◆ Work required
Each entry in the listing below should be returned precisely as it is.

★ ★ ★ ★ ★ ★ ★

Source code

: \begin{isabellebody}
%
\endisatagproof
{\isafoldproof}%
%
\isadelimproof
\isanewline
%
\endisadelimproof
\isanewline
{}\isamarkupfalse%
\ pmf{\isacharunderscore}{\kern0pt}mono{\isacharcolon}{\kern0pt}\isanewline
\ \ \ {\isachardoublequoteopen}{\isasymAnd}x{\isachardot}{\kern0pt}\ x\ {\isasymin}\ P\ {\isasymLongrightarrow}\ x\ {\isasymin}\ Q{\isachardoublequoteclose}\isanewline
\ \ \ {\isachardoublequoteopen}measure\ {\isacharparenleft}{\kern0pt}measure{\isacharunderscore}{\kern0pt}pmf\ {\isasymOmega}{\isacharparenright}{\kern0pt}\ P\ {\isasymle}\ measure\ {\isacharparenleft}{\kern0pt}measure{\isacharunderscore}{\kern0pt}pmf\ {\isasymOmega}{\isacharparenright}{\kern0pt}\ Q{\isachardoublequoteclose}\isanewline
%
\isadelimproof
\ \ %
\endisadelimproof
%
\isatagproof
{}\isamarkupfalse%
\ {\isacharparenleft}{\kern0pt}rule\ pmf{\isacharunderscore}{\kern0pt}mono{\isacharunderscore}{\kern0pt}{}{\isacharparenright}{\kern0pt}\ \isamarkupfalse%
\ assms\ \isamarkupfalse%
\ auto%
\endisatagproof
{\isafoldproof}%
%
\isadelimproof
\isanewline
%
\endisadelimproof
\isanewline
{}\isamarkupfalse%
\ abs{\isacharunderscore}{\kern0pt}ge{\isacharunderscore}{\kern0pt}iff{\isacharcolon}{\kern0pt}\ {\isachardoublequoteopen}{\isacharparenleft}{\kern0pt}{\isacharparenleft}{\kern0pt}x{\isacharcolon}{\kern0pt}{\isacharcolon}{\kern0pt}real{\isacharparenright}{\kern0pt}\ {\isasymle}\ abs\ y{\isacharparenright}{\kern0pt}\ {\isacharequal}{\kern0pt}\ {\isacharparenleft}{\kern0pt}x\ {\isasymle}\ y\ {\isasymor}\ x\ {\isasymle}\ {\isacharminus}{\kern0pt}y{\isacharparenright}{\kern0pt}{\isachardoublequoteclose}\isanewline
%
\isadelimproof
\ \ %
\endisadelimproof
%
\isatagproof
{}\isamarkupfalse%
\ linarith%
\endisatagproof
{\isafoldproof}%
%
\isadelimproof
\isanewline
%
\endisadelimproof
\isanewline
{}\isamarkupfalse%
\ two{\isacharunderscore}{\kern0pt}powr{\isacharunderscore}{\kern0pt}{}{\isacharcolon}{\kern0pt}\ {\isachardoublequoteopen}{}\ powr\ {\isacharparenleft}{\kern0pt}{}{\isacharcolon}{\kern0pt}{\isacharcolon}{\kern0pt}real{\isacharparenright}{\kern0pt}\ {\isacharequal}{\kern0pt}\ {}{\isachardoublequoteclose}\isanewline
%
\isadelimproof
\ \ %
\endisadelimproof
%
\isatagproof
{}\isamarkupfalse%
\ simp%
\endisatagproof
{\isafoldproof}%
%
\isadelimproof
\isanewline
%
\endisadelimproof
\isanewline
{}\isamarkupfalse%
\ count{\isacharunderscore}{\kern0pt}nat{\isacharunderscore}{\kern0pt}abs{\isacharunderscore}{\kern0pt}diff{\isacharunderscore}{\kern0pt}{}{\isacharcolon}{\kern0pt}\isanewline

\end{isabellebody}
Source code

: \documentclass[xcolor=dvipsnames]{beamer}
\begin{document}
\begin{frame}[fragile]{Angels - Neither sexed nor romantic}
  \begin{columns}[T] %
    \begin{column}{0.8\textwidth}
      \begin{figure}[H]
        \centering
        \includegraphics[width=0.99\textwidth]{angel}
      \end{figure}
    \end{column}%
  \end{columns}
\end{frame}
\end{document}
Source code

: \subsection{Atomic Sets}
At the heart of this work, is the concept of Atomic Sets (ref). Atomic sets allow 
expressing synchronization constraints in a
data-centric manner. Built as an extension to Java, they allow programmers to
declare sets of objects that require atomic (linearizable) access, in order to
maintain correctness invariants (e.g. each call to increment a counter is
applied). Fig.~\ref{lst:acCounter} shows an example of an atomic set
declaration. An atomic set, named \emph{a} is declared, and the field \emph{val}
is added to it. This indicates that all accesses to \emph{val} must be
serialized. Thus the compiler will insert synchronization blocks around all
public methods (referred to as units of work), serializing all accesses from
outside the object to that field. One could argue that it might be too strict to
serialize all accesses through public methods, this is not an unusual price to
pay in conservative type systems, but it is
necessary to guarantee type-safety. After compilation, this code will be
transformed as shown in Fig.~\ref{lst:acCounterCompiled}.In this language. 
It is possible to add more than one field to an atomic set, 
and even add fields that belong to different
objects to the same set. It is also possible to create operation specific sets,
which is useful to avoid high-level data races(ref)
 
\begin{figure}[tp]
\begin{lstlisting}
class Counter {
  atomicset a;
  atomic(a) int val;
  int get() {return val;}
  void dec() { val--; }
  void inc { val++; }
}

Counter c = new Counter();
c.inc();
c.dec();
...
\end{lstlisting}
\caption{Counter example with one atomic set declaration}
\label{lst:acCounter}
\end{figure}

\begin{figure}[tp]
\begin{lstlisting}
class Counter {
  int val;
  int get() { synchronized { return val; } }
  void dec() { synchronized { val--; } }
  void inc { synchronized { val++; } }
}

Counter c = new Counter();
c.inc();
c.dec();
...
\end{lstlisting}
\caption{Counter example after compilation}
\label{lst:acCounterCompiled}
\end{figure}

★ ★ ★ ★ ★ ★ ★

◆ Expected answer
Source code

: \begin{isabellebody}
%
\endisatagproof
{\isafoldproof}%
%
\isadelimproof
\isanewline
%
\endisadelimproof
\isanewline
{}\isamarkupfalse%
\ pmf{\isacharunderscore}{\kern0pt}mono{\isacharcolon}{\kern0pt}\isanewline
\ \ \ {\isachardoublequoteopen}{\isasymAnd}x{\isachardot}{\kern0pt}\ x\ {\isasymin}\ P\ {\isasymLongrightarrow}\ x\ {\isasymin}\ Q{\isachardoublequoteclose}\isanewline
\ \ \ {\isachardoublequoteopen}measure\ {\isacharparenleft}{\kern0pt}measure{\isacharunderscore}{\kern0pt}pmf\ {\isasymOmega}{\isacharparenright}{\kern0pt}\ P\ {\isasymle}\ measure\ {\isacharparenleft}{\kern0pt}measure{\isacharunderscore}{\kern0pt}pmf\ {\isasymOmega}{\isacharparenright}{\kern0pt}\ Q{\isachardoublequoteclose}\isanewline
%
\isadelimproof
\ \ %
\endisadelimproof
%
\isatagproof
{}\isamarkupfalse%
\ {\isacharparenleft}{\kern0pt}rule\ pmf{\isacharunderscore}{\kern0pt}mono{\isacharunderscore}{\kern0pt}{}{\isacharparenright}{\kern0pt}\ \isamarkupfalse%
\ assms\ \isamarkupfalse%
\ auto%
\endisatagproof
{\isafoldproof}%
%
\isadelimproof
\isanewline
%
\endisadelimproof
\isanewline
{}\isamarkupfalse%
\ abs{\isacharunderscore}{\kern0pt}ge{\isacharunderscore}{\kern0pt}iff{\isacharcolon}{\kern0pt}\ {\isachardoublequoteopen}{\isacharparenleft}{\kern0pt}{\isacharparenleft}{\kern0pt}x{\isacharcolon}{\kern0pt}{\isacharcolon}{\kern0pt}real{\isacharparenright}{\kern0pt}\ {\isasymle}\ abs\ y{\isacharparenright}{\kern0pt}\ {\isacharequal}{\kern0pt}\ {\isacharparenleft}{\kern0pt}x\ {\isasymle}\ y\ {\isasymor}\ x\ {\isasymle}\ {\isacharminus}{\kern0pt}y{\isacharparenright}{\kern0pt}{\isachardoublequoteclose}\isanewline
%
\isadelimproof
\ \ %
\endisadelimproof
%
\isatagproof
{}\isamarkupfalse%
\ linarith%
\endisatagproof
{\isafoldproof}%
%
\isadelimproof
\isanewline
%
\endisadelimproof
\isanewline
{}\isamarkupfalse%
\ two{\isacharunderscore}{\kern0pt}powr{\isacharunderscore}{\kern0pt}{}{\isacharcolon}{\kern0pt}\ {\isachardoublequoteopen}{}\ powr\ {\isacharparenleft}{\kern0pt}{}{\isacharcolon}{\kern0pt}{\isacharcolon}{\kern0pt}real{\isacharparenright}{\kern0pt}\ {\isacharequal}{\kern0pt}\ {}{\isachardoublequoteclose}\isanewline
%
\isadelimproof
\ \ %
\endisadelimproof
%
\isatagproof
{}\isamarkupfalse%
\ simp%
\endisatagproof
{\isafoldproof}%
%
\isadelimproof
\isanewline
%
\endisadelimproof
\isanewline
{}\isamarkupfalse%
\ count{\isacharunderscore}{\kern0pt}nat{\isacharunderscore}{\kern0pt}abs{\isacharunderscore}{\kern0pt}diff{\isacharunderscore}{\kern0pt}{}{\isacharcolon}{\kern0pt}\isanewline

\end{isabellebody}
Source code

: \documentclass[xcolor=dvipsnames]{beamer}
\begin{document}
\begin{frame}[fragile]{Angels - Neither sexed nor romantic}
  \begin{columns}[T] %
    \begin{column}{0.8\textwidth}
      \begin{figure}[H]
        \centering
        \includegraphics[width=0.99\textwidth]{angel}
      \end{figure}
    \end{column}%
  \end{columns}
\end{frame}
\end{document}
Source code

: \subsection{Atomic Sets}
At the heart of this work, is the concept of Atomic Sets (ref). Atomic sets allow 
expressing synchronization constraints in a
data-centric manner. Built as an extension to Java, they allow programmers to
declare sets of objects that require atomic (linearizable) access, in order to
maintain correctness invariants (e.g. each call to increment a counter is
applied). Fig.~\ref{lst:acCounter} shows an example of an atomic set
declaration. An atomic set, named \emph{a} is declared, and the field \emph{val}
is added to it. This indicates that all accesses to \emph{val} must be
serialized. Thus the compiler will insert synchronization blocks around all
public methods (referred to as units of work), serializing all accesses from
outside the object to that field. One could argue that it might be too strict to
serialize all accesses through public methods, this is not an unusual price to
pay in conservative type systems, but it is
necessary to guarantee type-safety. After compilation, this code will be
transformed as shown in Fig.~\ref{lst:acCounterCompiled}.In this language. 
It is possible to add more than one field to an atomic set, 
and even add fields that belong to different
objects to the same set. It is also possible to create operation specific sets,
which is useful to avoid high-level data races(ref)
 
\begin{figure}[tp]
\begin{lstlisting}
class Counter {
  atomicset a;
  atomic(a) int val;
  int get() {return val;}
  void dec() { val--; }
  void inc { val++; }
}

Counter c = new Counter();
c.inc();
c.dec();
...
\end{lstlisting}
\caption{Counter example with one atomic set declaration}
\label{lst:acCounter}
\end{figure}

\begin{figure}[tp]
\begin{lstlisting}
class Counter {
  int val;
  int get() { synchronized { return val; } }
  void dec() { synchronized { val--; } }
  void inc { synchronized { val++; } }
}

Counter c = new Counter();
c.inc();
c.dec();
...
\end{lstlisting}
\caption{Counter example after compilation}
\label{lst:acCounterCompiled}
\end{figure}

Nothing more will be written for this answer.